The lines of the records that include "root" should all be copied.

Pictures paired with source code:
-.-.-
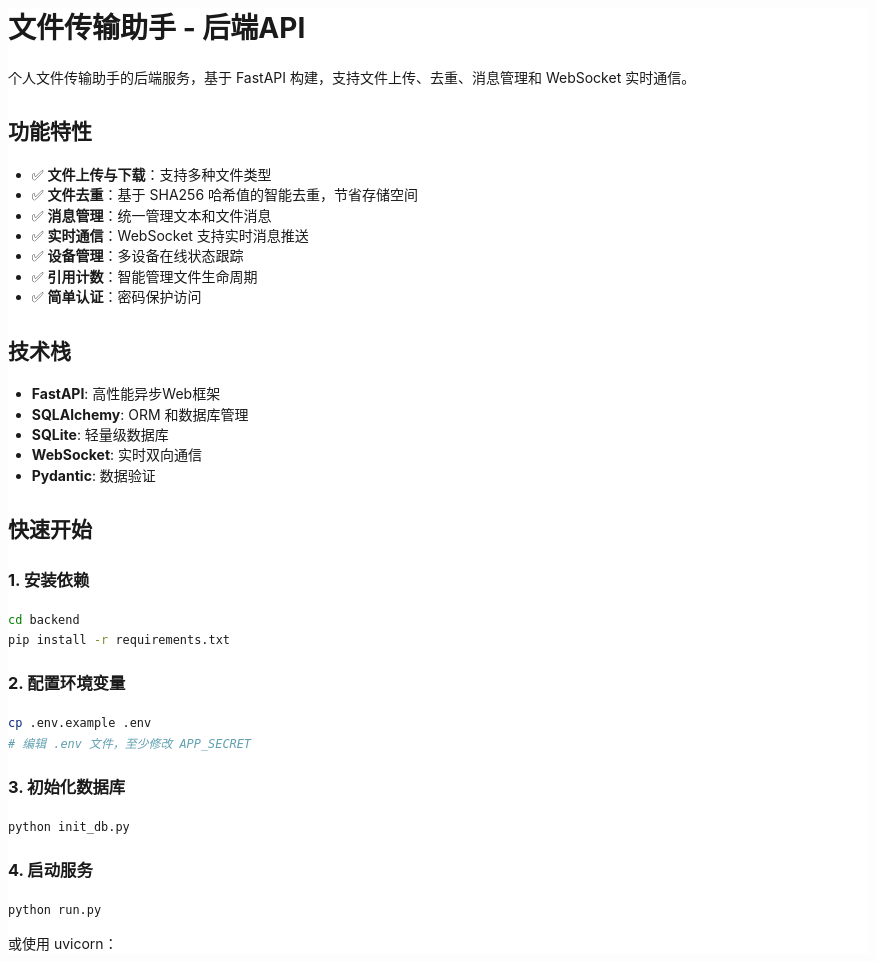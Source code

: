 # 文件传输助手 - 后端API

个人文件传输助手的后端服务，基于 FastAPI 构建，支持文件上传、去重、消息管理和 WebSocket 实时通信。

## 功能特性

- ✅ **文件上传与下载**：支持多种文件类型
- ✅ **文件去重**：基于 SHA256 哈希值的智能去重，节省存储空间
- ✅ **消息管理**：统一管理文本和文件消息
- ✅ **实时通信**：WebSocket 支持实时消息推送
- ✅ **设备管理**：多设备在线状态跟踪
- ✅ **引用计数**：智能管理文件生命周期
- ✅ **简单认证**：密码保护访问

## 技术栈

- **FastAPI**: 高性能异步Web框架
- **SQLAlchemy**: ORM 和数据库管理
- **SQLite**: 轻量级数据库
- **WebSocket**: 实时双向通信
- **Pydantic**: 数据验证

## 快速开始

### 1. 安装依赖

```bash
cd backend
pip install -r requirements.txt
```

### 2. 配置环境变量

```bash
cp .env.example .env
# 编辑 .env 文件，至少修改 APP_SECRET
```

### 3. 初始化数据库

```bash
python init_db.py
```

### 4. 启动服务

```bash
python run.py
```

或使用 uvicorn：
-.-.-
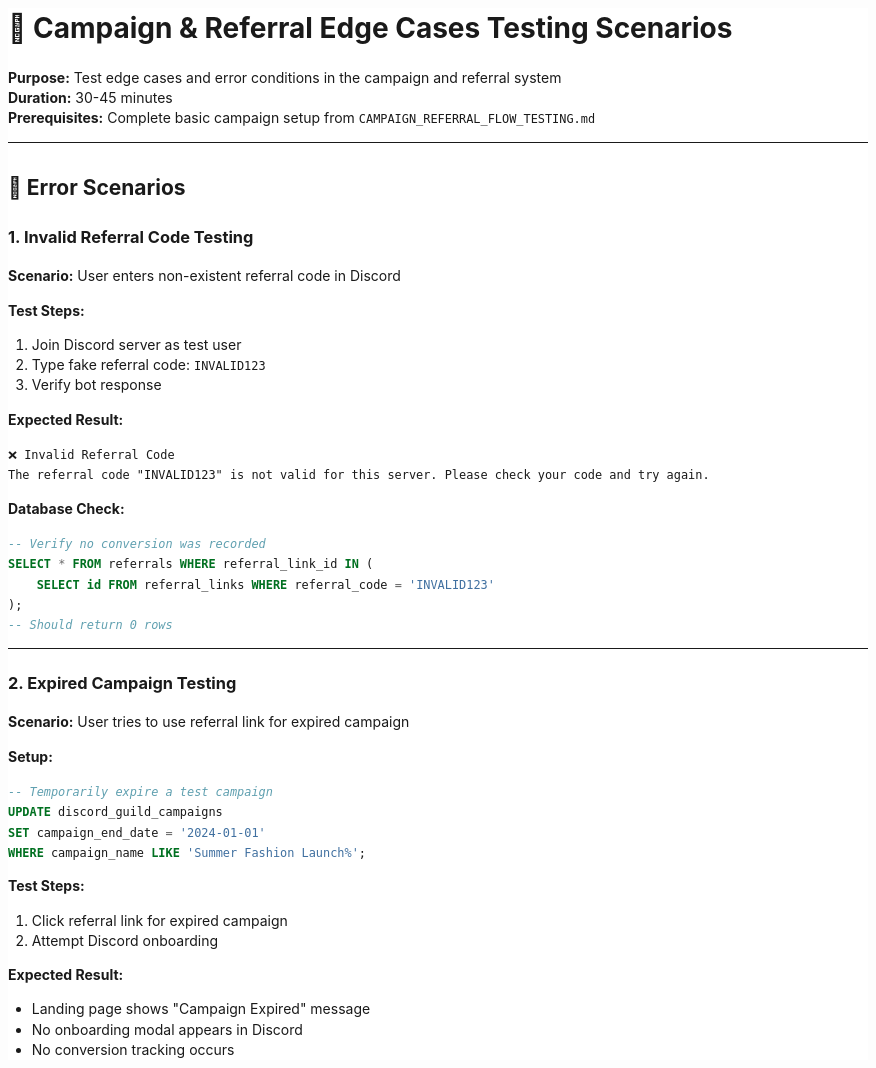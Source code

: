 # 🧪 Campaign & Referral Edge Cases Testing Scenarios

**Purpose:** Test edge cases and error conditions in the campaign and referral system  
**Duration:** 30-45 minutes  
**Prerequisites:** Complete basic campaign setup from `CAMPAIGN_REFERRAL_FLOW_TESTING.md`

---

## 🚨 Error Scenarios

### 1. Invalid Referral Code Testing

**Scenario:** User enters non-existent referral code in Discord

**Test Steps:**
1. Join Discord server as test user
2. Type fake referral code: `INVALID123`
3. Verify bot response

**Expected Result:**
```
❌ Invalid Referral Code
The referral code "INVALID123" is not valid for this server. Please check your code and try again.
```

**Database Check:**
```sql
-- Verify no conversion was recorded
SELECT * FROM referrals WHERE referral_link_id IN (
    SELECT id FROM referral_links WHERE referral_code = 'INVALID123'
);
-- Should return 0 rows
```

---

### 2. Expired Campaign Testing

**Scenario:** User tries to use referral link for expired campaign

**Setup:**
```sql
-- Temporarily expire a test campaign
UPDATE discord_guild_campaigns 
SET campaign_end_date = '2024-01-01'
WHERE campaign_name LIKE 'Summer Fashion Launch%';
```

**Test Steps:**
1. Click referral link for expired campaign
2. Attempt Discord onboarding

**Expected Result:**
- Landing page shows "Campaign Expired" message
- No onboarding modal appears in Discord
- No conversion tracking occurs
-.-.-
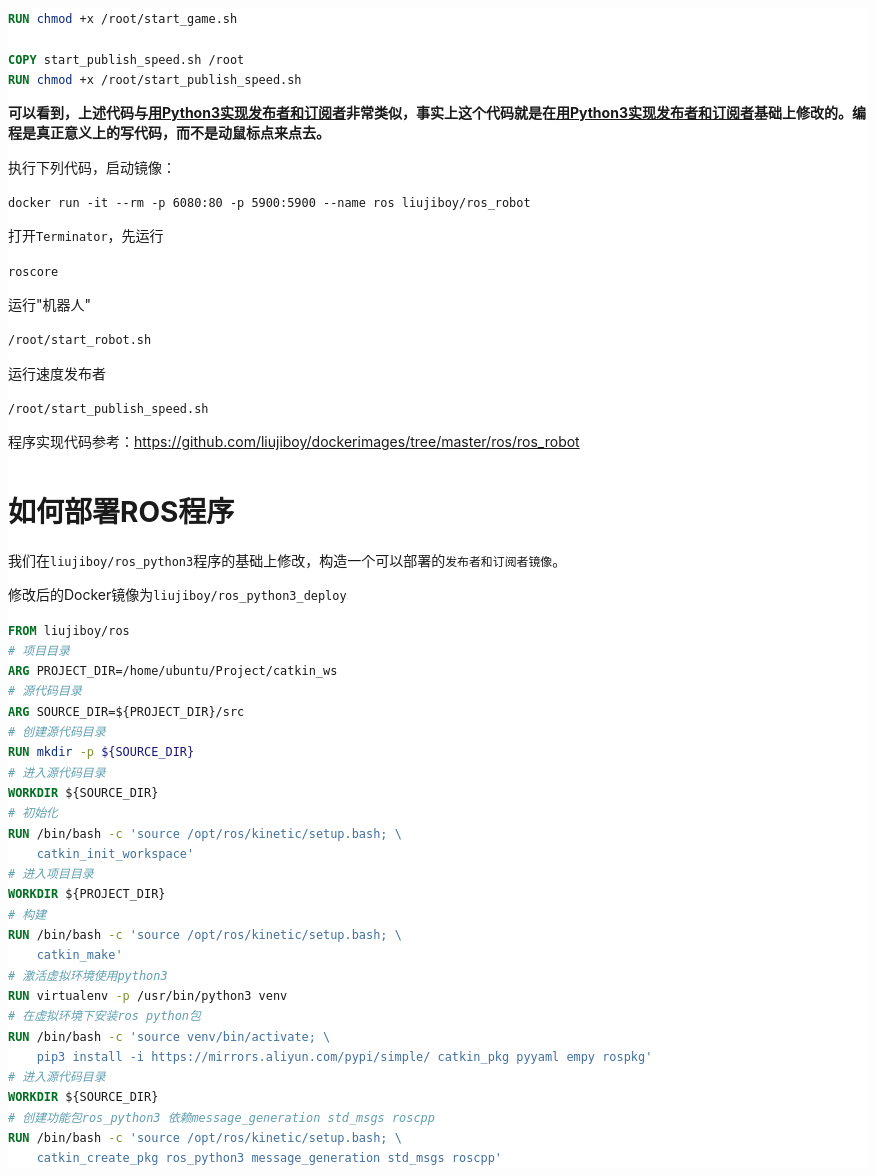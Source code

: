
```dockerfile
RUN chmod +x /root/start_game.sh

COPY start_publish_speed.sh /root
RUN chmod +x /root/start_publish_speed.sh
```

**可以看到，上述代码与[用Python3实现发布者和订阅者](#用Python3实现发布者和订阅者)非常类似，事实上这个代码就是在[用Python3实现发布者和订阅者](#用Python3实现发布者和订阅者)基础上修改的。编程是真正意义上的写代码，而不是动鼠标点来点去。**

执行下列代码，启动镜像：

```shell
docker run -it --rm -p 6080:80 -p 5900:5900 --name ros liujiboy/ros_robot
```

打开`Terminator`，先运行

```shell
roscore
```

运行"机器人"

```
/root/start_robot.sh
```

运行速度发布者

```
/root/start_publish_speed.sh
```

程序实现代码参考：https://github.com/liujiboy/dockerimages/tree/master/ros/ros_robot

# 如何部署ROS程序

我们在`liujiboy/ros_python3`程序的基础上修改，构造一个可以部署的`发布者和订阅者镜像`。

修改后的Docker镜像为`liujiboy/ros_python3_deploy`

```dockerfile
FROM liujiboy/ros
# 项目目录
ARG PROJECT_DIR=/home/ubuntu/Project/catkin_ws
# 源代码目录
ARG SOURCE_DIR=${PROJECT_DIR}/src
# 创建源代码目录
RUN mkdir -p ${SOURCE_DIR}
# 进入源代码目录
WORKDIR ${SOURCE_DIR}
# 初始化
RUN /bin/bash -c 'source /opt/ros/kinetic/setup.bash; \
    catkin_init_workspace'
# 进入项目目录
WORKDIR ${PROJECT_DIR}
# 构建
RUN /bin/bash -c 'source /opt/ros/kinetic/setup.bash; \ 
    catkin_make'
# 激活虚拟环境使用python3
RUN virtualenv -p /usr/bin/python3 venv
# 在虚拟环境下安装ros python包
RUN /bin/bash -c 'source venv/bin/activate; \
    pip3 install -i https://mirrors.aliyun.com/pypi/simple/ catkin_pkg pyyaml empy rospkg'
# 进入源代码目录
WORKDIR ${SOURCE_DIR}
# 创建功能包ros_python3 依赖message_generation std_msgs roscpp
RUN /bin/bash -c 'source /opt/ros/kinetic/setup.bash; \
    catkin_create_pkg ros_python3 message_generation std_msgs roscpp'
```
-.-.-
**Written answer:**
RUN chmod +x /root/start_game.sh
COPY start_publish_speed.sh /root
RUN chmod +x /root/start_publish_speed.sh
/root/start_robot.sh
/root/start_publish_speed.sh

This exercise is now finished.